Mufassir Sayyid Qutub rahimahullah menerangkan bahwa surah Al-Asr mengajarkan suatu sistem yang komprehensif, tentang kehidupan umat manusia yang ideal dalam Islam. Dalam surat tersebut, sangat jelas rambu-rambu persepsi keimanan dengan hakikannya yang besar dan menyeluruh, dalam suatu gambaran yang sangat jelas dan detail.
Lebih jauh Al-Imam Ibnu Katsir rahimahullah menegaskan bahwa kerugian dan kehancuran menjadi risiko semua manusia. Kecuali mereka yang memegang teguh prinsip keimanan dalam hatinya serta melakukan amal kebajikan dengan organ fisiknya.
“Dengan kata lain aktualisasi yang selaras antara kesalehan individu dan kesalehan sosial” Lengkap KH Fathurrahman Kamal LC MSI dalam Pengajian Ramadhan Pimpinan Pusat Muhammadiyah 1443 H pada Kamis (7/8).
Melalui materinya bertajuk “Membangun Tadayyun Ihsani dalam Keluarga di Era Disrupsi” Fathurrahman menuturkan bahwa diksi Al-Ashr adalah penghujung waktu siang dimana manusia beraktivitas mendayagunakan seluruh potensi yang dimilikinya. Termasuk sebuah pesan moral bahwa waktu ini akan segera berakhir. Ketika berbicara tentang zaman lanjut Fathurrahman, apapun dialektika yang terjadi dalam sejarah, yang hakiki dalam pandangan keimanan kita adalah asrul iman wal Islam (masa keimanan dan keIslaman). Sebaliknya bukan masa di mana ada hegemoni peradaban materialistik, termasuk bukan pula zaman teknologi maupun digital.
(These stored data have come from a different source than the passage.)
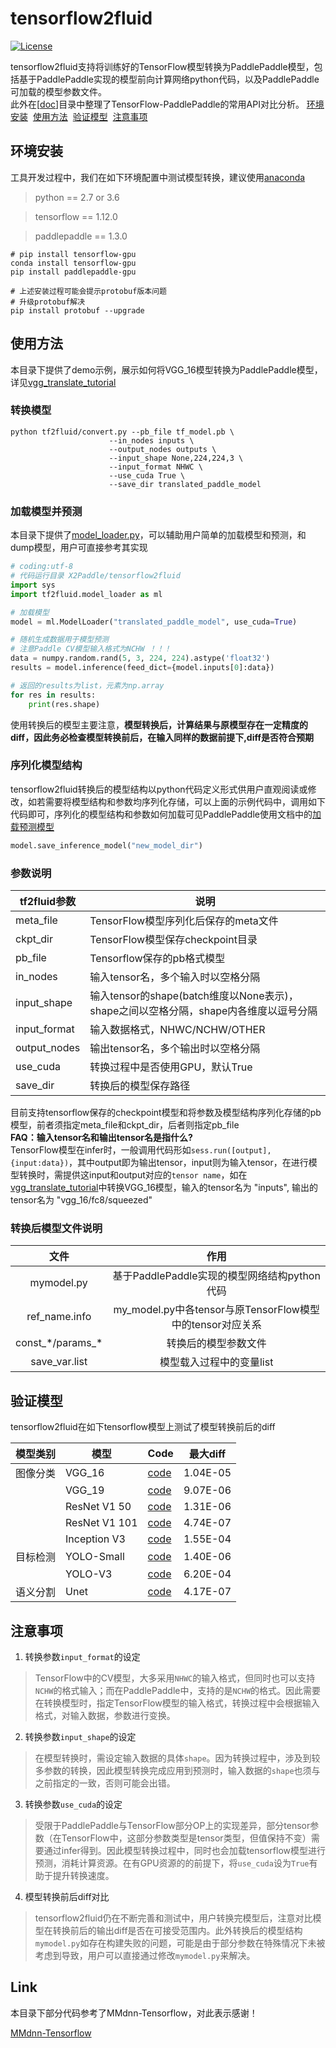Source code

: # tensorflow2fluid
[![License](https://img.shields.io/badge/license-Apache%202-blue.svg)](LICENSE)


tensorflow2fluid支持将训练好的TensorFlow模型转换为PaddlePaddle模型，包括基于PaddlePaddle实现的模型前向计算网络python代码，以及PaddlePaddle可加载的模型参数文件。  
此外在[[doc](doc/接口速查表.md)]目录中整理了TensorFlow-PaddlePaddle的常用API对比分析。
[环境安装](#环境安装)&nbsp;&nbsp;[使用方法](#使用方法)&nbsp;&nbsp;[验证模型](#验证模型)&nbsp;&nbsp;[注意事项](#注意事项)

## 环境安装

工具开发过程中，我们在如下环境配置中测试模型转换，建议使用[anaconda](https://docs.anaconda.com/anaconda/install)

> python == 2.7 or 3.6

> tensorflow == 1.12.0

> paddlepaddle == 1.3.0

``` shell
# pip install tensorflow-gpu
conda install tensorflow-gpu
pip install paddlepaddle-gpu

# 上述安装过程可能会提示protobuf版本问题
# 升级protobuf解决
pip install protobuf --upgrade
```
         
## 使用方法
本目录下提供了demo示例，展示如何将VGG_16模型转换为PaddlePaddle模型，详见[vgg_translate_tutorial](vgg_translate_tutorial.ipynb)
### 转换模型
```
python tf2fluid/convert.py --pb_file tf_model.pb \
                      --in_nodes inputs \
                      --output_nodes outputs \
                      --input_shape None,224,224,3 \
                      --input_format NHWC \
                      --use_cuda True \
                      --save_dir translated_paddle_model
```
### 加载模型并预测  
本目录下提供了[model_loader.py](tf2fluid/model_loader.py)，可以辅助用户简单的加载模型和预测，和dump模型，用户可直接参考其实现  

``` python
# coding:utf-8
# 代码运行目录 X2Paddle/tensorflow2fluid
import sys
import tf2fluid.model_loader as ml

# 加载模型
model = ml.ModelLoader("translated_paddle_model", use_cuda=True)

# 随机生成数据用于模型预测
# 注意Paddle CV模型输入格式为NCHW ！！！
data = numpy.random.rand(5, 3, 224, 224).astype('float32')
results = model.inference(feed_dict={model.inputs[0]:data})

# 返回的results为list，元素为np.array
for res in results:
    print(res.shape)
```

使用转换后的模型主要注意，**模型转换后，计算结果与原模型存在一定精度的diff，因此务必检查模型转换前后，在输入同样的数据前提下,diff是否符合预期**  

### 序列化模型结构  
tensorflow2fluid转换后的模型结构以python代码定义形式供用户直观阅读或修改，如若需要将模型结构和参数均序列化存储，可以上面的示例代码中，调用如下代码即可，序列化的模型结构和参数如何加载可见PaddlePaddle使用文档中的[加载预测模型](http://www.paddlepaddle.org/documentation/docs/zh/1.3/api_guides/low_level/inference.html#id4)
``` python
model.save_inference_model("new_model_dir")
```

### 参数说明  
|tf2fluid参数|说明|
|-----------|-----------------------------------------------|
|meta_file|TensorFlow模型序列化后保存的meta文件|
|ckpt_dir|TensorFlow模型保存checkpoint目录|
|pb_file|Tensorflow保存的pb格式模型|
|in_nodes|输入tensor名，多个输入时以空格分隔|
|input_shape|输入tensor的shape(batch维度以None表示)，shape之间以空格分隔，shape内各维度以逗号分隔|
|input_format|输入数据格式，NHWC/NCHW/OTHER|
|output_nodes|输出tensor名，多个输出时以空格分隔|
|use_cuda|转换过程中是否使用GPU，默认True|
|save_dir|转换后的模型保存路径|

目前支持tensorflow保存的checkpoint模型和将参数及模型结构序列化存储的pb模型，前者须指定meta_file和ckpt_dir，后者则指定pb_file  
**FAQ：输入tensor名和输出tensor名是指什么?**  
TensorFlow模型在infer时，一般调用代码形如`sess.run([output], {input:data})`，其中output即为输出tensor，input则为输入tensor，在进行模型转换时，需提供这input和output对应的`tensor name`，如在[vgg_translate_tutorial](vgg_translate_tutorial.ipynb)中转换VGG_16模型，输入的tensor名为 "inputs", 输出的tensor名为 "vgg_16/fc8/squeezed"

### 转换后模型文件说明  
文件|作用
:------------------:|:-----------------------------------------------:
mymodel.py|基于PaddlePaddle实现的模型网络结构python代码
ref_name.info|my_model.py中各tensor与原TensorFlow模型中的tensor对应关系
const_\*/params_\*|转换后的模型参数文件
save_var.list|模型载入过程中的变量list

## 验证模型
tensorflow2fluid在如下tensorflow模型上测试了模型转换前后的diff  

| 模型类别 | 模型          | Code   | 最大diff |
| -------- | ------------- | ------ | -------- |
| 图像分类 | VGG_16        | [code](https://github.com/tensorflow/models/blob/master/research/slim/nets/vgg.py) | 1.04E-05 |
|          | VGG_19        | [code](https://github.com/tensorflow/models/blob/master/research/slim/nets/vgg.py) | 9.07E-06 |
|          | ResNet V1 50  | [code](https://github.com/tensorflow/models/blob/master/research/slim/nets/resnet_v1.py) | 1.31E-06 |
|          | ResNet V1 101 | [code](https://github.com/tensorflow/models/blob/master/research/slim/nets/resnet_v1.py) | 4.74E-07 |
|          | Inception V3  | [code](https://github.com/tensorflow/models/blob/master/research/slim/nets/inception_v3.py) | 1.55E-04 |
| 目标检测 | YOLO-Small    | [code](https://github.com/gliese581gg/YOLO_tensorflow) | 1.40E-06 |
|          | YOLO-V3       | [code](https://github.com/mystic123/tensorflow-yolo-v3) | 6.20E-04 |
| 语义分割 | Unet          | [code](https://github.com/jakeret/tf_unet) | 4.17E-07 |

## 注意事项
1. 转换参数`input_format`的设定
> TensorFlow中的CV模型，大多采用`NHWC`的输入格式，但同时也可以支持`NCHW`的格式输入；而在PaddlePaddle中，支持的是`NCHW`的格式。因此需要在转换模型时，指定TensorFlow模型的输入格式，转换过程中会根据输入格式，对输入数据，参数进行变换。

2. 转换参数`input_shape`的设定

> 在模型转换时，需设定输入数据的具体`shape`。因为转换过程中，涉及到较多参数的转换，因此模型转换完成应用到预测时，输入数据的`shape`也须与之前指定的一致，否则可能会出错。

3. 转换参数`use_cuda`的设定

> 受限于PaddlePaddle与TensorFlow部分OP上的实现差异，部分tensor参数（在TensorFlow中，这部分参数类型是tensor类型，但值保持不变）需要通过infer得到。因此模型转换过程中，同时也会加载tensorflow模型进行预测，消耗计算资源。在有GPU资源的的前提下，将`use_cuda`设为`True`有助于提升转换速度。

4. 模型转换前后diff对比

> tensorflow2fluid仍在不断完善和测试中，用户转换完模型后，注意对比模型在转换前后的输出diff是否在可接受范围内。此外转换后的模型结构`mymodel.py`如存在构建失败的问题，可能是由于部分参数在特殊情况下未被考虑到导致，用户可以直接通过修改`mymodel.py`来解决。

## Link

本目录下部分代码参考了MMdnn-Tensorflow，对此表示感谢！

[MMdnn-Tensorflow](https://github.com/Microsoft/MMdnn/tree/master/mmdnn/conversion/tensorflow)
Kiai Jazuli Murid KH Ahmad Dahlan yang juga guru Madrasah Mu’allimin Muhammadiyah tahun 1926 – 1956 pernah mengisahkan bahwa “Berbulan-bulan Kiai Dahlan mengajarkan surah Al-‘Ashr, sebelum mengajarkan suah Al-Ma’un yang tidak kurang dari tiga bulan lamanya.” Kenang Fathurrahman.
berdasarkan semangat surah Al-Ashr tersebut, terdapat pesan moral tentang dinamika zaman. Lengkapnya tidak cukup hanya dengan ma’rifatullah, dan ma’rifaturrasul. Akan tetapi masyarakat juga penting untuk memiliki kesadaran tentang ma’rifatuzzaman.
“Dinamika zaman ini harus diketahui” tambahnya.
Menegaskan pentingnya mengetahui zaman, Fathurrahman mengisahkan bahwa dalam kisah Huszaifah Ibnul Yaman pernah bertanya kepada Rasulullah tentang keburukan zaman, sementara yang lain bertanya tentang kebaikan. Kisah tersebut menunjukkan bahwa dalam menghadapi perubahan zaman, hal cukup pelik untuk diketahui adalah tidak hanya tentang hal positif dari zaman, tetapi juga hal negatif.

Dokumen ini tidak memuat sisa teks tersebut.